Kissinger calls to develop new ‘strategic concept’ for US-Russian relations
Kissinger, who was the 56th US Secretary of State from 1973 to 1977, unveiled the proposal after his visit to Moscow and talks with Vladimir Putin
WASHINGTON, February 5. /TASS/. Former chief of US diplomacy Henry Kissinger has called for developing a new "strategic concept" for the US-Russian relations "within which the points of contention may be managed."
A major American political thinker, Kissinger, 92, who was the 56th US Secretary of State from 1973 to 1977, unveiled the proposal in a commentary published on Thursday by the National Interest magazine after his visit to Moscow and talks with President Vladimir Putin earlier this week.

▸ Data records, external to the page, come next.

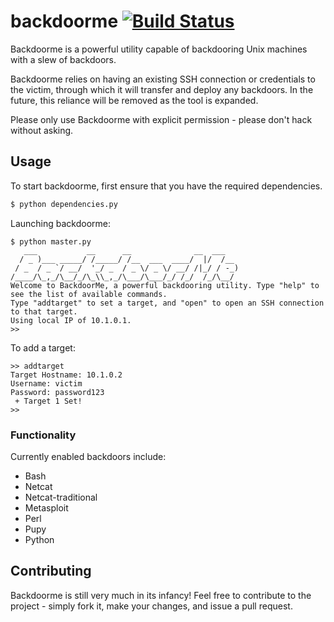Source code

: # backdoorme [![Build Status](https://travis-ci.org/Kkevsterrr/backdoorme.png)](https://travis-ci.org/Kkevsterrr/backdoorme)

 Backdoorme is a powerful utility capable of backdooring Unix machines with a slew of backdoors.  
 
 Backdoorme relies on having an existing SSH connection or credentials to the victim, through which it will transfer and deploy any backdoors.  In the future, this reliance will be removed as the tool is expanded.  
 
 Please only use Backdoorme with explicit permission - please don't hack without asking.  
## Usage
To start backdoorme, first ensure that you have the required dependencies. 
```python
$ python dependencies.py
```
Launching backdoorme:
```
$ python master.py
   ___           __      __              __  ___
  / _ )___ _____/ /_____/ /__  ___  ____/  |/  /__
 / _  / _ `/ __/  '_/ _  / _ \/ _ \/ __/ /|_/ / -_)
/____/\_,_/\__/_/\_\\_,_/\___/\___/_/ /_/  /_/\__/
Welcome to BackdoorMe, a powerful backdooring utility. Type "help" to see the list of available commands.
Type "addtarget" to set a target, and "open" to open an SSH connection to that target.
Using local IP of 10.1.0.1.
>>
```
To add a target:
``` 
>> addtarget
Target Hostname: 10.1.0.2
Username: victim
Password: password123
 + Target 1 Set!
>>
 ```
### Functionality  
Currently enabled backdoors include:
 
 - Bash
 - Netcat
 - Netcat-traditional
 - Metasploit
 - Perl
 - Pupy
 - Python
  
## Contributing
Backdoorme is still very much in its infancy! Feel free to contribute to the project - simply fork it, make your changes, and issue a pull request. 
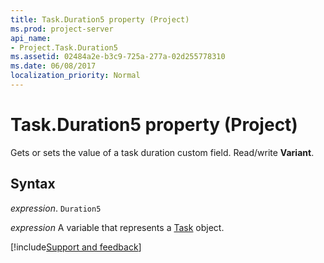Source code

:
 ```yaml
---
title: Task.Duration5 property (Project)
ms.prod: project-server
api_name:
- Project.Task.Duration5
ms.assetid: 02484a2e-b3c9-725a-277a-02d255778310
ms.date: 06/08/2017
localization_priority: Normal
---
```



# Task.Duration5 property (Project)

 Gets or sets the value of a task duration custom field. Read/write **Variant**.


## Syntax

_expression_. `Duration5`

_expression_ A variable that represents a [Task](./Project.Task.md) object.

[!include[Support and feedback](~/includes/feedback-boilerplate.md)]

Kissinger, a Nobel Peace Prize laureate, said the current US-Russian relations "are probably the worst they have been since before the end of the Cold War." "Mutual trust has been dissipated on both sides. Confrontation has replaced cooperation," the US diplomat wrote.
"Many commentators, both Russian and American, have rejected the possibility of the US and Russia working cooperatively on a new international order. In their view, the United States and Russia have entered a new Cold War," he said.
The legendary politician, who initiated the policy of "detente" in relations between the US and the USSR, stressed that the bilateral dialogue must focus on shared future rather than on elaborating conflict.
Kissinger said the danger today is "less a return to military confrontation than the consolidation of a self-fulfilling prophecy in both countries." "The long-term interests of both countries call for a world that transforms the contemporary turbulence and flux into a new equilibrium which is increasingly multipolar and globalized."
Today threats more frequently arise from the disintegration of state power and "the growing number of ungoverned territories," rather than from the accumulation of power, he wrote.
"This spreading power vacuum cannot be dealt with by any state, no matter how powerful, on an exclusively national basis. It requires sustained cooperation between the United States and Russia, and other major powers," he said.